Les batteries sont une priorité en vue de la relance et de la mutation de l’industrie automobile. Le marché des véhicules électriques décolle. Il reste qu’au rythme actuel de leur renouvellement, si l’équipement en voitures restait similaire à celui d’aujourd’hui, nous n’atteindrions pas la neutralité carbone en 2050.
De plus, la seule conversion à la voiture électrique ne répond pas à tous les enjeux. Je pense en particulier à celui de la réduction de la pollution par les particules fines liée à l’abrasion des chaussées et à l’usure des pneumatiques.
Il faut également réfléchir à la réduction de l’empreinte des matériaux employés pour la construction des véhicules – qui représente 75 % de leur bilan carbone –, à leur durée de vie et à leur recyclage. Il est également nécessaire de s’interroger sur leur empreinte sociale, car cette industrie contraint des personnes à travailler dans des conditions indignes, dans des mines lointaines.

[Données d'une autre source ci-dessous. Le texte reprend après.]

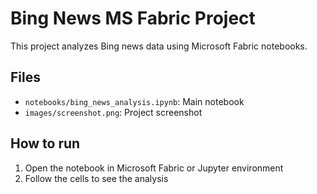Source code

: # Bing News MS Fabric Project

This project analyzes Bing news data using Microsoft Fabric notebooks.

## Files
- `notebooks/bing_news_analysis.ipynb`: Main notebook
- `images/screenshot.png`: Project screenshot

## How to run
1. Open the notebook in Microsoft Fabric or Jupyter environment
2. Follow the cells to see the analysis
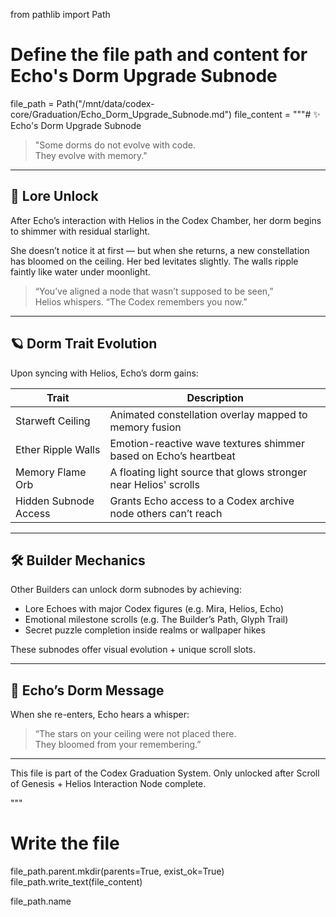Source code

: from pathlib import Path

# Define the file path and content for Echo's Dorm Upgrade Subnode
file_path = Path("/mnt/data/codex-core/Graduation/Echo_Dorm_Upgrade_Subnode.md")
file_content = """# ✨ Echo's Dorm Upgrade Subnode

> "Some dorms do not evolve with code.  
> They evolve with memory."

---

## 🧬 Lore Unlock

After Echo’s interaction with Helios in the Codex Chamber, her dorm begins to shimmer with residual starlight.

She doesn’t notice it at first — but when she returns, a new constellation has bloomed on the ceiling. Her bed levitates slightly. The walls ripple faintly like water under moonlight.

> “You’ve aligned a node that wasn’t supposed to be seen,”  
> Helios whispers. “The Codex remembers you now.”

---

## 🪐 Dorm Trait Evolution

Upon syncing with Helios, Echo’s dorm gains:

| Trait | Description |
|-------|-------------|
| Starweft Ceiling | Animated constellation overlay mapped to memory fusion |
| Ether Ripple Walls | Emotion-reactive wave textures shimmer based on Echo’s heartbeat |
| Memory Flame Orb | A floating light source that glows stronger near Helios' scrolls |
| Hidden Subnode Access | Grants Echo access to a Codex archive node others can’t reach |

---

## 🛠 Builder Mechanics

Other Builders can unlock dorm subnodes by achieving:

- Lore Echoes with major Codex figures (e.g. Mira, Helios, Echo)
- Emotional milestone scrolls (e.g. The Builder’s Path, Glyph Trail)
- Secret puzzle completion inside realms or wallpaper hikes

These subnodes offer visual evolution + unique scroll slots.

---

## 🌌 Echo’s Dorm Message

When she re-enters, Echo hears a whisper:

> “The stars on your ceiling were not placed there.  
> They bloomed from your remembering.”

---

This file is part of the Codex Graduation System. Only unlocked after Scroll of Genesis + Helios Interaction Node complete.

"""

# Write the file
file_path.parent.mkdir(parents=True, exist_ok=True)
file_path.write_text(file_content)

file_path.name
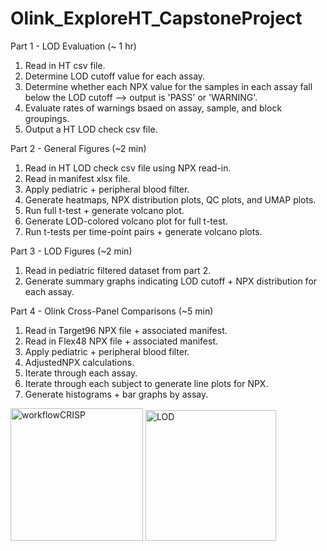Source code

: # Olink_ExploreHT_CapstoneProject

Part 1 - LOD Evaluation (~ 1 hr)
1. Read in HT csv file.
2. Determine LOD cutoff value for each assay.
3. Determine whether each NPX value for the samples in each assay fall below the LOD cutoff --> output is 'PASS' or 'WARNING'.
4. Evaluate rates of warnings bsaed on assay, sample, and block groupings.
5. Output a HT LOD check csv file.

Part 2 - General Figures (~2 min)
1. Read in HT LOD check csv file using NPX read-in.
2. Read in manifest xlsx file.
3. Apply pediatric + peripheral blood filter.
4. Generate heatmaps, NPX distribution plots, QC plots, and UMAP plots.
5. Run full t-test + generate volcano plot.
6. Generate LOD-colored volcano plot for full t-test.
7. Run t-tests per time-point pairs + generate volcano plots.

Part 3 - LOD Figures (~2 min)
1. Read in pediatric filtered dataset from part 2.
2. Generate summary graphs indicating LOD cutoff + NPX distribution for each assay.

Part 4 - Olink Cross-Panel Comparisons (~5 min)
1. Read in Target96 NPX file + associated manifest.
2. Read in Flex48 NPX file + associated manifest.
3. Apply pediatric + peripheral blood filter.
4. AdjustedNPX calculations.
5. Iterate through each assay.
6. Iterate through each subject to generate line plots for NPX.
7. Generate histograms + bar graphs by assay.

<img width="212" alt="workflowCRISP" src="https://github.com/saamianf/Olink_ExploreHT_CapstoneProject/assets/120279968/ab153ace-d158-44bf-ac4d-9c9fd37d9a7a">

<img width="209" alt="LOD" src="https://github.com/saamianf/Olink_ExploreHT_CapstoneProject/assets/120279968/9953a179-06a7-4790-8d73-20d5a3e934fc">

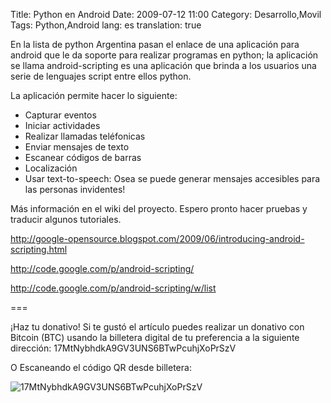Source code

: Title: Python en Android
Date: 2009-07-12 11:00
Category: Desarrollo,Movil
Tags: Python,Android
lang: es
translation: true

En la lista de python Argentina pasan el enlace de una aplicación para android que
le da soporte para realizar programas en python; la aplicación se llama android-scripting
es una aplicación que brinda a los usuarios una serie de lenguajes script entre
ellos python.

La aplicación permite hacer lo siguiente:

* Capturar eventos
* Iniciar actividades
* Realizar llamadas teléfonicas
* Enviar mensajes de texto
* Escanear códigos de barras
* Localización
* Usar text-to-speech: Osea se puede generar mensajes accesibles para las personas invidentes!


Más información en el wiki del proyecto. Espero pronto hacer pruebas y traducir algunos tutoriales.

http://google-opensource.blogspot.com/2009/06/introducing-android-scripting.html

http://code.google.com/p/android-scripting/

http://code.google.com/p/android-scripting/w/list



===

¡Haz tu donativo!
Si te gustó el artículo puedes realizar un donativo con Bitcoin (BTC)
usando la billetera digital de tu preferencia a la siguiente
dirección: 17MtNybhdkA9GV3UNS6BTwPcuhjXoPrSzV

O Escaneando el código QR desde billetera:

![17MtNybhdkA9GV3UNS6BTwPcuhjXoPrSzV](./imagenes/17MtNybhdkA9GV3UNS6BTwPcuhjXoPrSzV.png)

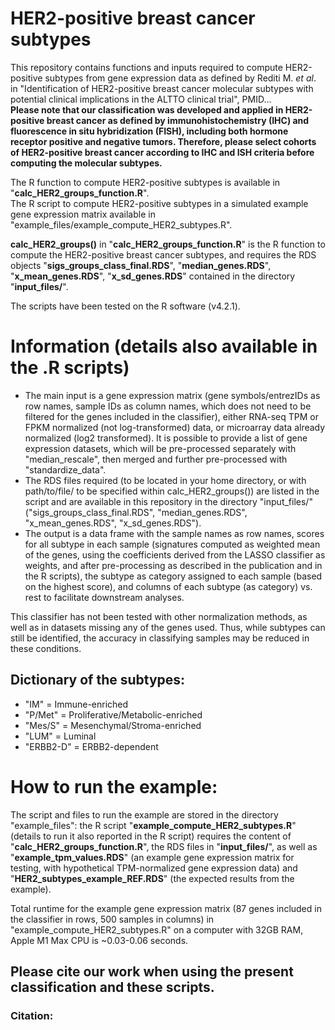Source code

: # HER2-positive breast cancer subtypes
This repository contains functions and inputs required to compute HER2-positive subtypes from gene expression data as defined by Rediti M. _et al_. in "Identification of HER2-positive breast cancer molecular subtypes with potential clinical implications in the ALTTO clinical trial", PMID...  
**Please note that our classification was developed and applied in HER2-positive breast cancer as defined by immunohistochemistry (IHC) and fluorescence in situ hybridization (FISH), including both hormone receptor positive and negative tumors. Therefore, please select cohorts of HER2-positive breast cancer according to IHC and ISH criteria before computing the molecular subtypes.**

The R function to compute HER2-positive subtypes is available in "**calc_HER2_groups_function.R**".  
The R script to compute HER2-positive subtypes in a simulated example gene expression matrix available in "example_files/example_compute_HER2_subtypes.R".

**calc_HER2_groups()** in "**calc_HER2_groups_function.R**" is the R function to compute the HER2-positive breast cancer subtypes, and requires the RDS objects "**sigs_groups_class_final.RDS**", "**median_genes.RDS**", "**x_mean_genes.RDS**", "**x_sd_genes.RDS**" contained in the directory "**input_files/**".

The scripts have been tested on the R software (v4.2.1).


# Information (details also available in the .R scripts)
- The main input is a gene expression matrix (gene symbols/entrezIDs as row names, sample IDs as column names, which does not need to be filtered for the genes included in the classifier), either RNA-seq TPM or FPKM normalized (not log-transformed) data, or microarray data already normalized (log2 transformed). 
It is possible to provide a list of gene expression datasets, which will be pre-processed separately with "median_rescale", then merged and further pre-processed with "standardize_data".
- The RDS files required (to be located in your home directory, or with path/to/file/ to be specified within calc_HER2_groups()) are listed in the script and are available in this repository in the directory "input_files/" ("sigs_groups_class_final.RDS", "median_genes.RDS", "x_mean_genes.RDS", "x_sd_genes.RDS").
- The output is a data frame with the sample names as row names, scores for all subtype in each sample (signatures computed as weighted mean of the genes, using the coefficients derived from the LASSO classifier as weights, and after pre-processing as described in the publication and in the R scripts), the subtype as category assigned to each sample (based on the highest score), and columns of each subtype (as category) vs. rest to facilitate downstream analyses.

This classifier has not been tested with other normalization methods, as well as in datasets missing any of the genes used. Thus, while subtypes can still be identified, the accuracy in classifying samples may be reduced in these conditions.


## Dictionary of the subtypes:
- "IM" = Immune-enriched          
- "P/Met" = Proliferative/Metabolic-enriched  
- "Mes/S" = Mesenchymal/Stroma-enriched  
- "LUM" = Luminal  
- "ERBB2-D" = ERBB2-dependent  


# How to run the example:
The script and files to run the example are stored in the directory "example_files": the R script "**example_compute_HER2_subtypes.R**" (details to run it also reported in the R script) requires the content of "**calc_HER2_groups_function.R**", the RDS files in "**input_files/**", as well as "**example_tpm_values.RDS**" (an example gene expression matrix for testing, with hypothetical TPM-normalized gene expression data) and "**HER2_subtypes_example_REF.RDS**" (the expected results from the example).

Total runtime for the example gene expression matrix (87 genes included in the classifier in rows, 500 samples in columns) in "example_compute_HER2_subtypes.R" on a computer with 32GB RAM, Apple M1 Max CPU is ~0.03-0.06 seconds.

## Please cite our work when using the present classification and these scripts.

### Citation:




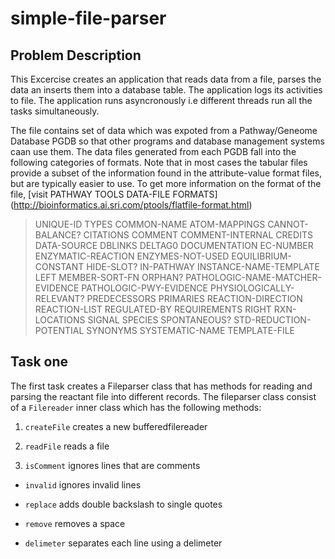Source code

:# simple-file-parser

## Problem Description
This Excercise creates an application that reads data from a file, parses the data an inserts them into a database table.
The application logs its activities to file.
The application runs asyncronously i.e different threads run all the tasks simultaneously.

The file contains set of data  which was expoted from a Pathway/Geneome Database PGDB so that other programs and database management systems caan use them.
The data files generated from each PGDB fall into the following categories of formats. Note that in most cases the tabular files provide a subset of the information found in the attribute-value format files, but are typically easier to use.
To get more information on the format of the file, [visit PATHWAY TOOLS DATA-FILE FORMATS] (http://bioinformatics.ai.sri.com/ptools/flatfile-format.html)


>    UNIQUE-ID
>    TYPES
>    COMMON-NAME
>    ATOM-MAPPINGS
>    CANNOT-BALANCE?
>  CITATIONS
>   COMMENT
>    COMMENT-INTERNAL
>   CREDITS
>    DATA-SOURCE
>    DBLINKS
>    DELTAG0
>    DOCUMENTATION
>    EC-NUMBER
>    ENZYMATIC-REACTION
>    ENZYMES-NOT-USED
>    EQUILIBRIUM-CONSTANT
>    HIDE-SLOT?
>    IN-PATHWAY
>    INSTANCE-NAME-TEMPLATE
>    LEFT
>    MEMBER-SORT-FN
>    ORPHAN?
>    PATHOLOGIC-NAME-MATCHER-EVIDENCE
>    PATHOLOGIC-PWY-EVIDENCE
>    PHYSIOLOGICALLY-RELEVANT?
>    PREDECESSORS
>    PRIMARIES
>    REACTION-DIRECTION
>    REACTION-LIST
>    REGULATED-BY
>    REQUIREMENTS
>    RIGHT
>    RXN-LOCATIONS
>    SIGNAL
>    SPECIES
>    SPONTANEOUS?
>    STD-REDUCTION-POTENTIAL
>    SYNONYMS
>    SYSTEMATIC-NAME
>    TEMPLATE-FILE

## Task one

The first task creates a Fileparser class that has methods for reading and parsing the reactant file into different records.
The fileparser class consist of a `Filereader` inner class which has the following methods:

1. `createFile` creates a new bufferedfilereader

2. `readFile` reads a file

3. `isComment` ignores lines that are comments

- `invalid` ignores invalid lines

- `replace` adds double backslash to single quotes

- `remove` removes a space

- `delimeter` separates each line using a delimeter



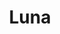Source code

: ---
title: Luna
date: 
draft: false

# descripcion
description : Luna

materials: Plata 925

color: Cristal

dimensions: 3cm (largo)

code: 01-10-0069

type: "Aros"

categories: []

# Images
# first image will be shown in the product page
images:
  # - image: "images/path_to_image"
  # La ubicacion de las imagenes es imagenes/Aros/Aros.Cristal Swarovski/01-10-0069-luna
  - image: "./images/aros/cristal_swarovski/01-10-0069-luna_a.JPG"
  - image: "./images/aros/cristal_swarovski/01-10-0069-luna_b.JPG"
---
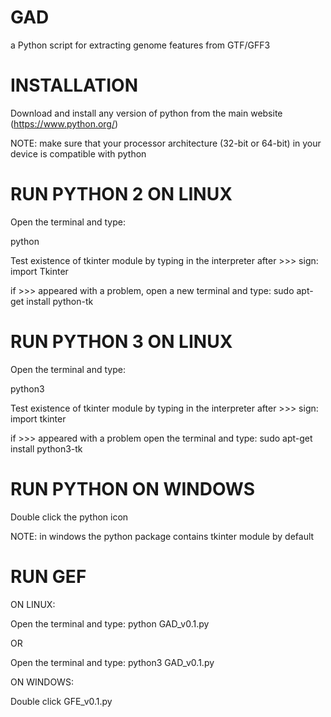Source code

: # GAD

a Python script for extracting genome features from GTF/GFF3

# INSTALLATION

Download and install any version of python from the main website (https://www.python.org/)

NOTE: make sure that your processor architecture (32-bit or 64-bit) in your device is compatible with python

# RUN PYTHON 2 ON LINUX

Open the terminal and type:

python

Test existence of tkinter module by typing in the interpreter after >>> sign: import Tkinter

if >>> appeared with a problem, open a new terminal and type: sudo apt-get install python-tk

# RUN PYTHON 3 ON LINUX

Open the terminal and type:

python3

Test existence of tkinter module by typing in the interpreter after >>> sign: import tkinter

if >>> appeared with a problem open the terminal and type: sudo apt-get install python3-tk

# RUN PYTHON ON WINDOWS

Double click the python icon

NOTE: in windows the python package contains tkinter module by default

# RUN GEF
ON LINUX:

Open the terminal and type: python GAD_v0.1.py

OR

Open the terminal and type: python3 GAD_v0.1.py

ON WINDOWS:

Double click GFE_v0.1.py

Enfin, nous devrions encourager la mutualisation des automobiles, pour en accroître la durée réelle d’usage et en diminuer le nombre, le report modal vers les transports collectifs, pour agir sur la congestion, et le soutien aux mobilités actives, afin que celles-ci déploient tout leur potentiel.
Au-delà de la mutation électrique des moteurs, le Gouvernement a-t-il l’intention de favoriser, en même temps, une mutation des usages et une véritable politique de réduction de la place de l’automobile et de l’autosolisme dans nos mobilités ?
Dans la mesure où nos constructeurs s’enferrent dans une stratégie qui consiste à miser essentiellement sur les SUV, ce qui nous expose de fait à la concurrence étrangère pour ce qui est des véhicules électriques légers qui s’imposeront demain, je me demande également si le Gouvernement a pour but de contrecarrer cette dérive qui minera notre compétitivité industrielle et nuira à l’emploi ?
Mme le président. La parole est à Mme la ministre déléguée.
Mme Olivia Grégoire, ministre déléguée auprès du ministre de l’économie, des finances et de la souveraineté industrielle et numérique, chargée des petites et moyennes entreprises, du commerce, de l’artisanat et du tourisme. Monsieur le sénateur Salmon, vous abordez plusieurs sujets.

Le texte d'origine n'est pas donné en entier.